Kleckner and William Irvine, assistant professor in physics, report their findings on the creation and dynamics of vortex rings in Nature Physics, published online on March 3. Their work relates to deep questions in a variety of physics subfields, including turbulence, plasma physics, ordinary fluids and the more exotic superfluids. Knotted structures are thought to occur in all these phenomena but are difficult or impossible to observe.

"We look at plasma physics and turbulence every day in the sun," Irvine said, yet such phenomena pose longstanding, unsolved scientific puzzles. But knots may offer a means of untangling the complicated behavior of the electrically charged gas in plasma flows, for example, and for understanding the energy transport of complex flows in regular fluids and superfluids.

Conservation of quantities like energy and momentum are among the most important principles in physics. In many systems, the degree of "knottedness" can be represented as a precise physical quantity that also is conjectured to be conserved. "If confirmed, this would deepen our understanding of the dynamics and connections between many disparate physical fields," Irvine said. "We don't know if its true or not, but I think we can finally test this in experiment. There's actually around 50 years of theory on this subject with no clean experiments."

Colliding smoke rings

Irvine became interested in knot physics as a postdoctoral scientist at New York University after watching a smoke-ring demonstration in Washington Square Park. He wondered if he could get colliding smoke rings to become tangled. After unsuccessfully trying to make them himself he learned that others had tried before and failed.

"At some point the enthusiasm wanes and you worry about whether there's a very good reason why nobody has ever done this," Irvine said. "But sometimes going into a new field with a little naivete can be helpful."

Seeing a video of dolphins blowing air-core vortex rings convinced Irvine of the feasibility of the feat. He tried again, with Kleckner's assistance, soon upon arrival at Chicago. "Before we built the lab we had this little prep room, and we started with a little water tank," Irvine said. They tried to generate rings that would collide and then connect with each other, but the effort "failed catastrophically," Irvine said.

The duo overcame their experimental difficulties by designing and fabricating various hydrofoils (wings used in water) on a 3-D printer. They tried approximately 30 different shapes before they successfully created the desired vortices. When accelerated in a water tank at more than 100 g, hydrofoils leave behind bubble-traced vortex loops, whose dynamics the researchers recorded with a high-speed camera.

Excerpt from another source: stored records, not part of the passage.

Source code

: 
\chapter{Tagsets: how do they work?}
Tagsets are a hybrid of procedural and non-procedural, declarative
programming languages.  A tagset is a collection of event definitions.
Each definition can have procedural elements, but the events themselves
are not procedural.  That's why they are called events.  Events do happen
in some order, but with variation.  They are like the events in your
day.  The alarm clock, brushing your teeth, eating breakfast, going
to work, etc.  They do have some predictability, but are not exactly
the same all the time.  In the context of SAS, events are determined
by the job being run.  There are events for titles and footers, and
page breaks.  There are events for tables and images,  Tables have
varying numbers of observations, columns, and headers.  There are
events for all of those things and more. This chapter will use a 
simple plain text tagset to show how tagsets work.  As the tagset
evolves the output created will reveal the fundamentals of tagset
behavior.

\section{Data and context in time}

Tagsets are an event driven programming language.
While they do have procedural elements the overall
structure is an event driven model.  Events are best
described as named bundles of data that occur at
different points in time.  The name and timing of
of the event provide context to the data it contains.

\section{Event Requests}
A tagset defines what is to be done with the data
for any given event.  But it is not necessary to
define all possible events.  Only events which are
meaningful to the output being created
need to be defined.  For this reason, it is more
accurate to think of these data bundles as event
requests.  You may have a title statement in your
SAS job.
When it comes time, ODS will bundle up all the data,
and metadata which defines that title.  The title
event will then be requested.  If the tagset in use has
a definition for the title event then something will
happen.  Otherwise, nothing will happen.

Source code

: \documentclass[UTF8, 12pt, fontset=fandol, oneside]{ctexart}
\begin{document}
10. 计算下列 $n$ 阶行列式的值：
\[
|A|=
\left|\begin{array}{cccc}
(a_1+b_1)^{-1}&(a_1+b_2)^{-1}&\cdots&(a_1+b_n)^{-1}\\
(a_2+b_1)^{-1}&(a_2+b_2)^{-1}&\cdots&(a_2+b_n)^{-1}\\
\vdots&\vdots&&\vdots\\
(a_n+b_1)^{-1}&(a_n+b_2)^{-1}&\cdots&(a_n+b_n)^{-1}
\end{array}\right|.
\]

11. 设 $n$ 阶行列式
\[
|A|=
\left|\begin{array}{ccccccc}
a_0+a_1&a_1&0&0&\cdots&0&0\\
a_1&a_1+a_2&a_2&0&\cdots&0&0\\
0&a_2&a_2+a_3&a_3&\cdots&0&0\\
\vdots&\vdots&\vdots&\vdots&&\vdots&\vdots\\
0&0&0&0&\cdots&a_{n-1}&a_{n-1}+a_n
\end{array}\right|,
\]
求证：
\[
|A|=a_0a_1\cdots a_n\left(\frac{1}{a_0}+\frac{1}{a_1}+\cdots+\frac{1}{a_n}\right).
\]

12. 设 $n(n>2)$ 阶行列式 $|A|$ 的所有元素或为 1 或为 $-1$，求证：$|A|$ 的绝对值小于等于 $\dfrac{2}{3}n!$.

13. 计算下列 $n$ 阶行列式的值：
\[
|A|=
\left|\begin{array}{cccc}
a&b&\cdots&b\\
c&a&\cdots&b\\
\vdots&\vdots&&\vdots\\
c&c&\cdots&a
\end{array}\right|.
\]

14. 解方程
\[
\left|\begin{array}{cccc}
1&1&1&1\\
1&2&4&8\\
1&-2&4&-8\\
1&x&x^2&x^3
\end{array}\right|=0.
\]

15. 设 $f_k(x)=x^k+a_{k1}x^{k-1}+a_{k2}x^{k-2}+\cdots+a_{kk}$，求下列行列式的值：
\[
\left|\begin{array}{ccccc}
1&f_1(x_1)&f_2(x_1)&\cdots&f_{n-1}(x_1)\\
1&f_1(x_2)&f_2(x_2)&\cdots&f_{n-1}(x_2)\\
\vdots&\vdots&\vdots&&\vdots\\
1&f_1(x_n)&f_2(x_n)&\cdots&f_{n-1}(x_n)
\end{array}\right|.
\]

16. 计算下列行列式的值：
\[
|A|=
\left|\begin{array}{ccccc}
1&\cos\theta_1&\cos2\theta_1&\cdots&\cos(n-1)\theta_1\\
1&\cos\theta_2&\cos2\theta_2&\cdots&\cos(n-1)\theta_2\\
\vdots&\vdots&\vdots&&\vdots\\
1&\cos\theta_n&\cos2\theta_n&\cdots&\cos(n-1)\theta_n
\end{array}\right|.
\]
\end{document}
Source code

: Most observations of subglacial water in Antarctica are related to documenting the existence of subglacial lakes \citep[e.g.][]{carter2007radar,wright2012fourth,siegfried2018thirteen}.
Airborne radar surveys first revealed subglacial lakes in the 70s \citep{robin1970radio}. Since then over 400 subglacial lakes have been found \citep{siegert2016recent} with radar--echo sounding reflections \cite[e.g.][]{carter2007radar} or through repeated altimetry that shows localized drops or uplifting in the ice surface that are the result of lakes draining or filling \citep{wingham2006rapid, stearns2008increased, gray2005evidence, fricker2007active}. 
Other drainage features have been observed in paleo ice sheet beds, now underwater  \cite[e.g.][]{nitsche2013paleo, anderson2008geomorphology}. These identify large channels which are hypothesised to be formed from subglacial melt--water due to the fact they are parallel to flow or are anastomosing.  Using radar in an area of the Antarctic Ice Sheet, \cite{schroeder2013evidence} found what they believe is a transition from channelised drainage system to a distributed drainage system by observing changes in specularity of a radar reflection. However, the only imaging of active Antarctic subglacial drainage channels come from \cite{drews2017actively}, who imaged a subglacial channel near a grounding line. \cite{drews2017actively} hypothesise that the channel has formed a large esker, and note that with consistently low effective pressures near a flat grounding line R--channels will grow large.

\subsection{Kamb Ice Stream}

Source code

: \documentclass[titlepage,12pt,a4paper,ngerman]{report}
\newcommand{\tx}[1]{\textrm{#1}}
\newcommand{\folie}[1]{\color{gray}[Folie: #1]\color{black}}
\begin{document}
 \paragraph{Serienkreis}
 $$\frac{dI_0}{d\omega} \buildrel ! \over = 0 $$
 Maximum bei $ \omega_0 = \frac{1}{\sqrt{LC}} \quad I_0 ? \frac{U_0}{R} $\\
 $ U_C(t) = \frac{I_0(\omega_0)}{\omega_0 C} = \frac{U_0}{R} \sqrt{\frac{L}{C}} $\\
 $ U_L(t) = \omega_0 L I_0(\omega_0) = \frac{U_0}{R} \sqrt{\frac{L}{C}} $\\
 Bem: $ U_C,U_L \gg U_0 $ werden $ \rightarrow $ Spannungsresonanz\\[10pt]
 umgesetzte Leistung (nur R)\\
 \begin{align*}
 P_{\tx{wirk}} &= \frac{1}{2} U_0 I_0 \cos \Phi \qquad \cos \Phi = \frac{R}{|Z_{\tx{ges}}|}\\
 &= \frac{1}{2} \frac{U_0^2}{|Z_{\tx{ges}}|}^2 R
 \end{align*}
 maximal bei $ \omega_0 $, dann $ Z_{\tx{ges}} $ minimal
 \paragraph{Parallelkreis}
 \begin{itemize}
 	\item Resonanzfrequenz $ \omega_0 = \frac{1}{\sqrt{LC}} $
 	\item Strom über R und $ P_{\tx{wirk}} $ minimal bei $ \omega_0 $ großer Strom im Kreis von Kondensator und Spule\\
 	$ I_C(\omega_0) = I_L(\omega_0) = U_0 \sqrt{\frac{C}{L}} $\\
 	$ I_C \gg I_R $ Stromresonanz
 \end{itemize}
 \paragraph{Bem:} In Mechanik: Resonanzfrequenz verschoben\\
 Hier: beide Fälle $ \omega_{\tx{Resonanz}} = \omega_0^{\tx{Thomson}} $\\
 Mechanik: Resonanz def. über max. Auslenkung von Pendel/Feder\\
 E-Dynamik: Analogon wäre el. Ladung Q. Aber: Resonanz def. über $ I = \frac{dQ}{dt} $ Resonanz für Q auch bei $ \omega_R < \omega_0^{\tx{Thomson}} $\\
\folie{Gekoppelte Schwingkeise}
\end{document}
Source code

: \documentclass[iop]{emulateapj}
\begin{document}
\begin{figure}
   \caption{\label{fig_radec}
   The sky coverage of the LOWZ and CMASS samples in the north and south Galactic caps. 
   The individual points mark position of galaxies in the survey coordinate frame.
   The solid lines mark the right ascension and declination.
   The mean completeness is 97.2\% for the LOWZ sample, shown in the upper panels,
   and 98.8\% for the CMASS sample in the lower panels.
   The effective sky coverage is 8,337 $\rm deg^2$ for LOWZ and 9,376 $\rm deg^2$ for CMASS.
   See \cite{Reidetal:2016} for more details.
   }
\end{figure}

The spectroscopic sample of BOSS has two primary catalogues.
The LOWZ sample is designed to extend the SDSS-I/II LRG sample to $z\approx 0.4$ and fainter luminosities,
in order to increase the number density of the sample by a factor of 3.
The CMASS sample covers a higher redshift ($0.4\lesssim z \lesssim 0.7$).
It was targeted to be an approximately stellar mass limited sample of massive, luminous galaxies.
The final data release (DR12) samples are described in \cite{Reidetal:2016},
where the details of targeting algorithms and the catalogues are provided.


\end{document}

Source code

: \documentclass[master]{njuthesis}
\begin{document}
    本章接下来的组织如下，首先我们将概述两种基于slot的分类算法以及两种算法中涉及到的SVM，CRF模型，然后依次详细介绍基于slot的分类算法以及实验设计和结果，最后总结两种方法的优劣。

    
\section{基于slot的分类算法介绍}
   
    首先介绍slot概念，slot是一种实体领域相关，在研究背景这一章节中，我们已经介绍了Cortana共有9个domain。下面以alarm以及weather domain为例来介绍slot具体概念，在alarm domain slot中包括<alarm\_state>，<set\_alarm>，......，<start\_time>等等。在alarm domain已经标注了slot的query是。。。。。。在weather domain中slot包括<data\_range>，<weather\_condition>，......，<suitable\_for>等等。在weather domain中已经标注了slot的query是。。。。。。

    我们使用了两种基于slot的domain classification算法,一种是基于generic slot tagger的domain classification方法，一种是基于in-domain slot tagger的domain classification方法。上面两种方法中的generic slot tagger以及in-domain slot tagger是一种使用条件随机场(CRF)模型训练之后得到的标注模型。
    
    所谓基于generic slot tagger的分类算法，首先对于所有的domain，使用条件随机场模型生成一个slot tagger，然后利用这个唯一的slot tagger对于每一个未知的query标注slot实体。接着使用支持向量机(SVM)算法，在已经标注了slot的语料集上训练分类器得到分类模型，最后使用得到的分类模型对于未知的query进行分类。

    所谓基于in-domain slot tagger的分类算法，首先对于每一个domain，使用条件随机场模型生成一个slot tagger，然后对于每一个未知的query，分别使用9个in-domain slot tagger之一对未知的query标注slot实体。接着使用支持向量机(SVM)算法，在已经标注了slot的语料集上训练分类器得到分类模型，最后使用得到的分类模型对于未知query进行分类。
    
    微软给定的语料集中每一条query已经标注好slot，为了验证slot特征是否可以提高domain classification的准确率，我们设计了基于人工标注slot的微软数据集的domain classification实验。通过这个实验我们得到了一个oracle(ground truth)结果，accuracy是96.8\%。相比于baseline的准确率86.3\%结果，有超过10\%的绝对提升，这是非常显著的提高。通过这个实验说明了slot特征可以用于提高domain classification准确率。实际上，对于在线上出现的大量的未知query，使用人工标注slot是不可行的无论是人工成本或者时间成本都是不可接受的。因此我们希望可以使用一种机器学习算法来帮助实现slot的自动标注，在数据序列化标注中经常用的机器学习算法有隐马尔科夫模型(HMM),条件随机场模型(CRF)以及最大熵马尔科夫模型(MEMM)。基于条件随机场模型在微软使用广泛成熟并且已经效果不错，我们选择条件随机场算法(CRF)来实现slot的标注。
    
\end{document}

"The bubbles are a great trick because they allow you to see the core of the vortex very clearly," Irvine said.

The collaborative intellectual spirit and shared resources of the James Franck Institute also proved critical. "We wouldn't have succeeded without this sort of atmosphere," he said.

Lord Kelvin's knots

The roots of Irvine's work date back to the days of Lord Kelvin, more than a century ago. Kelvin had seen a demonstration of a vortex ring by physicist Peter Tait, and was fascinated by their elegance and stability.

"This was at the time when nobody knew what atoms were and the aether was still in fashion," Irvine said. In Kelvin's day, physicists theorized that the universe was filled with a substance known as aether, which transmitted light waves across the vacuum of space much like air transmits sound through the atmosphere. Kelvin thus proposed that atoms were vortex rings and knots in the aether, where the different types of knots formed the building blocks for the periodic table of elements.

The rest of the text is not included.